Questo nuovo movimento fu molto aiutato da leggendari radio show ma furono le produzioni di Télé-Zaïre ad appiccare il fuoco alla dinamite. La leggenda vuole che i TV show fossero così seguiti che Mobutu in persona ordinò di trasmettere concerti ogni giorno perché riuscivano a far sospendere le attività criminali durante la loro messa in onda.

Congo Funk! è la storia di questi suoni e di queste etichette, ma soprattutto è la storia di due città, separate dall’acqua ma unite da un groove indistruttibile. 

Le 14 canzoni di questo doppio LP, contenente anche un booklet di 16 pagine, mettono in mostra i diversi suoni di queste due capitali e i gruppi e gli artisti che furono gli alfieri di quella nuova scena, destinata a influenzare il panorama musicale dell’intero continente africano, e non solo. 

 

«Il futuro della musica è accaduto decenni fa» - Motto di Analog Africa

P.S. No, l’articolo non è ancora finito, dobbiamo ancora ascoltare almeno un brano di questo disco. La compilation si apre con “Sungu Lubuka” di Petelo Vicka et Son Nzazi, registrato originariamente nel 1982 allo Studio Renapec di Kinshasa. Malgrado le poche copie stampate questo pezzo ha resistito per più di 40 anni, conservando la sua essenza funky e rivelandosi la perfetta introduzione a questa raccolta entusiasmante di Analog Africa.

Finito? Non ancora, mancano un video e la bella storia del Taller Tipografico La Linterna, attivo nel barrio San Antonio di Cali, Colombia, sin dal 1934, di cui sono venuto a conoscenza grazie alla mia amica Juanita Apraez Murillo, originaria di quella città.

Immagino che vi sia piaciuta la copertina di Congo Funk!; ovviamente esiste anche il poster e tutto questo materiale arriva proprio da questa vecchia tipografia di Cali.

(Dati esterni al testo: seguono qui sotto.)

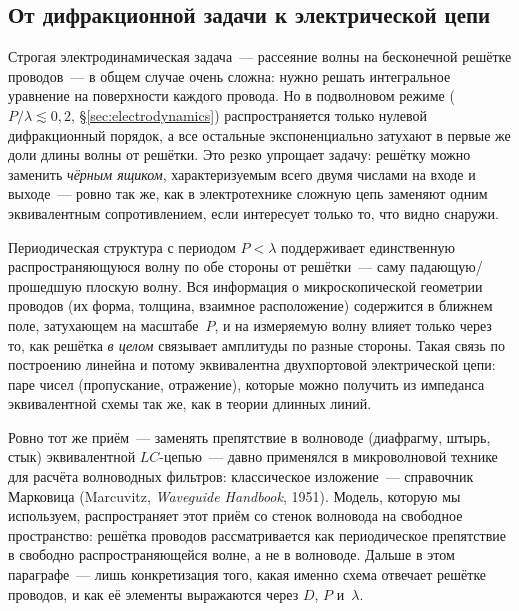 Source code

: \subsection{От дифракционной задачи к электрической цепи}
\label{subsec:circuit-idea}

\begin{intuition}
Строгая электродинамическая задача~--- рассеяние волны на бесконечной решётке проводов~--- в общем
случае очень сложна: нужно решать интегральное уравнение на поверхности каждого провода. Но в
подволновом режиме ($P/\lambda\lesssim0{,}2$, §\ref{sec:electrodynamics}) распространяется только
нулевой дифракционный порядок, а все остальные экспоненциально затухают в первые же доли длины
волны от решётки. Это резко упрощает задачу: решётку можно заменить \emph{чёрным ящиком},
характеризуемым всего двумя числами на входе и выходе~--- ровно так же, как в электротехнике
сложную цепь заменяют одним эквивалентным сопротивлением, если интересует только то, что видно
снаружи.
\end{intuition}

\begin{strict}
Периодическая структура с периодом $P<\lambda$ поддерживает единственную распространяющуюся волну
по обе стороны от решётки~--- саму падающую/прошедшую плоскую волну. Вся информация о микроскопической
геометрии проводов (их форма, толщина, взаимное расположение) содержится в ближнем поле,
затухающем на масштабе~$P$, и на измеряемую волну влияет только через то, как решётка
\emph{в целом} связывает амплитуды по разные стороны. Такая связь по построению линейна и потому
эквивалентна двухпортовой электрической цепи: паре чисел (пропускание, отражение), которые можно
получить из импеданса эквивалентной схемы так же, как в теории длинных линий.
\end{strict}

\begin{intuition}
Ровно тот же приём~--- заменять препятствие в волноводе (диафрагму, штырь, стык) эквивалентной
$LC$-цепью~--- давно применялся в микроволновой технике для расчёта волноводных фильтров:
классическое изложение~--- справочник Марковица (Marcuvitz, \emph{Waveguide Handbook}, 1951). Модель,
которую мы используем, распространяет этот приём со стенок волновода на свободное пространство:
решётка проводов рассматривается как периодическое препятствие в свободно распространяющейся
волне, а не в волноводе. Дальше в этом параграфе~--- лишь конкретизация того, какая именно схема
отвечает решётке проводов, и как её элементы выражаются через $D$, $P$ и~$\lambda$.
\end{intuition}

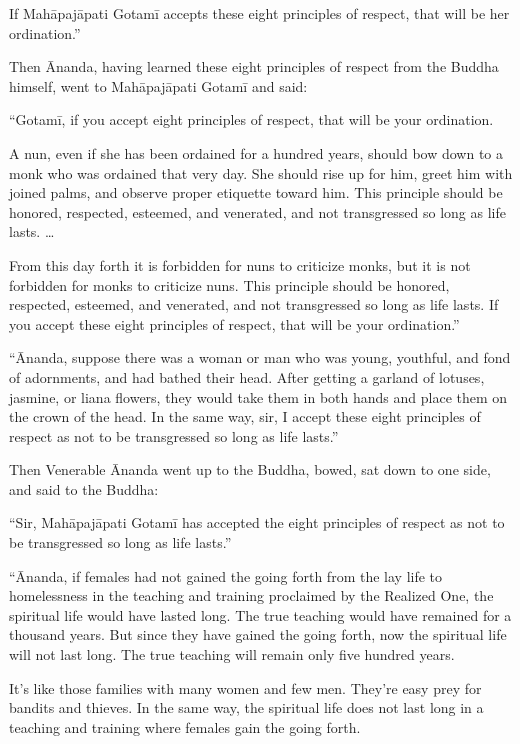 \documentclass[12pt,openany]{book}%
\begin{document}
If \textsanskrit{Mahāpajāpati} \textsanskrit{Gotamī} accepts these eight principles of respect, that will be her ordination.” 

Then Ānanda, having learned these eight principles of respect from the Buddha himself, went to \textsanskrit{Mahāpajāpati} \textsanskrit{Gotamī} and said: 

“\textsanskrit{Gotamī}, if you accept eight principles of respect, that will be your ordination. 

A nun, even if she has been ordained for a hundred years, should bow down to a monk who was ordained that very day. She should rise up for him, greet him with joined palms, and observe proper etiquette toward him. This principle should be honored, respected, esteemed, and venerated, and not transgressed so long as life lasts. … 

From this day forth it is forbidden for nuns to criticize monks, but it is not forbidden for monks to criticize nuns. This principle should be honored, respected, esteemed, and venerated, and not transgressed so long as life lasts. If you accept these eight principles of respect, that will be your ordination.” 

“Ānanda, suppose there was a woman or man who was young, youthful, and fond of adornments, and had bathed their head. After getting a garland of lotuses, jasmine, or liana flowers, they would take them in both hands and place them on the crown of the head. In the same way, sir, I accept these eight principles of respect as not to be transgressed so long as life lasts.” 

Then Venerable Ānanda went up to the Buddha, bowed, sat down to one side, and said to the Buddha: 

“Sir, \textsanskrit{Mahāpajāpati} \textsanskrit{Gotamī} has accepted the eight principles of respect as not to be transgressed so long as life lasts.” 

“Ānanda, if females had not gained the going forth from the lay life to homelessness in the teaching and training proclaimed by the Realized One, the spiritual life would have lasted long. The true teaching would have remained for a thousand years. But since they have gained the going forth, now the spiritual life will not last long. The true teaching will remain only five hundred years. 

It’s like those families with many women and few men. They’re easy prey for bandits and thieves. In the same way, the spiritual life does not last long in a teaching and training where females gain the going forth. 
\end{document}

La Linterna è una tipografia storica specializzata in manifesti per feste popolari, eventi e concerti, che impiega ancora tre macchine che datano 1870 (Marinoni), 1890 (Reliance) e 1930 (Rápida di Lusso): con i cambiamenti tecnologici era sull’orlo della chiusura quando dai tre operai che nelle loro vite non avevano mai fatto nient’altro che stampare è arrivata una coppia di giovani per dire loro che li avrebbero aiutati. Per prima cosa i due hanno proposto di produrre una collezione incentrata sulla salsa, genere musicale di cui Cali è la capitale mondiale: scelta azzeccata, tutti i pezzi sono stati venduti e sono arrivati i primi soldi dopo mesi senza stipendio. Com’è normale, l’appetito è venuto mangiando e allora avanti con una seconda collezione, anche questa andata esaurita in breve tempo, con contorno di dj set, birre e altre amenità. Il proprietario della Linterna ha detto loro che, se volevano, gli avrebbe lasciato i macchinari in cambio degli stipendi arretrati e l’accordo è stato raggiunto.

L’anno scorso hanno addirittura fatto un tour chiamato We Are Sudamerican Printers in Spagna, Germania, UK e Francia e la mia amica, dopo un lavoro davvero impegnativo, li porterà a Torino il 29, 30 e 31 maggio c/o Contrada Murazzi, via Murazzi del Po Gipo Farassino 23 (Murazzi lato destro), sede dell’Associazione Murazzi del Po: sarà l’anteprima di creativAfrica 2024, decima edizione del festival di musica, letteratura, cucine, arti e culture africane che anima Torino dal 2015, quest’anno dedicato al tema Africa Futura. Concludo segnalando una chicca: il 31 ci sarà il dj set di Volkan Kaya aka Afreekaya / aka Mr. Kaya, il manager dell’etichetta Analog Africa. Si annuncia una combo pirotecnica.